I tried my first shot at inquarting and cornflaking my percipitated silver with the gold from my electrolytic cell. The melted gold weighed 11.5 g and the assumed silver powder weighed 29.5 g.

When I began melting the silver powder, I ran into the exact situation that Chris pointed out in his comment on my silver percipitation tutorial... a translucent milky film. There was a lot more than I expected, so as he said, my silver did not fully convert from the chloride. I went ahead with the inquarting and ended up with this after cornflaking the mix:






The cornflakes weigh 28.5 grams total so I figure I had quite a bit of unconverted silver chloride ( 12.5 grams!!!  ).
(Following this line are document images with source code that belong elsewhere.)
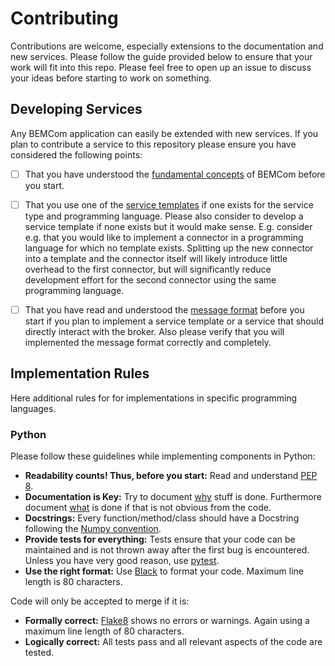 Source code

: # Contributing

Contributions are welcome, especially extensions to the documentation and new services. Please follow the guide provided below to ensure that your work will fit into this repo. Please feel free to open up an issue to discuss your ideas before starting to work on something.



## Developing Services

Any BEMCom application can easily be extended with new services. If you plan to contribute a service to this repository please ensure you have considered the following points:

* [ ] That you have understood the [fundamental concepts](./01_concepts.md) of BEMCom before you start.
* [ ] That you use one of the [service templates](../service_templates/) if one exists for the service type and programming language. Please also consider to develop a service template if none exists but it would make sense. E.g. consider e.g. that you would like to implement a connector in a programming language for which no template exists. Splitting up the new connector into a template and the connector itself will likely introduce little overhead to the first connector, but will significantly reduce development effort for the second connector using the same programming language.
* [ ] That you have read and understood the [message format](./04_message_format.md) before you start if you plan to implement a service template or a service that should directly interact with the broker. Also please verify that you will implemented the message format correctly and completely.



## Implementation Rules

Here additional rules for for implementations in specific programming languages.

### Python

Please follow these guidelines while implementing components in Python:

* **Readability counts! Thus, before you start:** Read and understand [PEP 8](https://www.python.org/dev/peps/pep-0008/).
* **Documentation is Key:** Try to document <u>why</u> stuff is done. Furthermore document <u>what</u> is done if that is not obvious from the code. 
* **Docstrings:** Every function/method/class should have a Docstring following the [Numpy convention](https://numpydoc.readthedocs.io/en/latest/format.html).
* **Provide tests for everything:** Tests ensure that your code can be maintained and is not thrown away after the first bug is encountered. Unless you have very good reason, use [pytest](https://docs.pytest.org/).
* **Use the right format:** Use [Black](https://github.com/psf/black) to format your code. Maximum line length is 80 characters.

Code will only be accepted to merge if it is:

* **Formally correct:** [Flake8](https://flake8.pycqa.org/en/latest/) shows no errors or warnings. Again using a maximum line length of 80 characters.
* **Logically correct:** All tests pass and all relevant aspects of the code are tested.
I guess this shows I need a little more practice myself when it comes to converting silver chloride to silver.

:idea: I learned that Chris and Harold are right on the money when it comes to silver chloride:
Never dry the chloride out, leave it submerged in water after dropping it from the nitric solution. Rinse it well and always convert the chloride wet. 

Thanks for all the great tips guys, don't give up hope on me yet, I'll get the hang of the purification steps soon enough.

Any and all advice will be greatly appreciated (like how do I get the melted silver chloride out of the melting dish ).
Steve


----------



## Harold_V

lazersteve said:


> Any and all advice will be greatly appreciated (like how do I get the melted silver chloride out of the melting dish ).
> Steve



Here's a good case for using soda ash. While I don't recommend you reduce silver chloride with a torch, especially in a dish, if your dish is so contaminated, get everything molten, then introduce soda ash and get it in the mix. You'll see silver prills form before your very eyes. 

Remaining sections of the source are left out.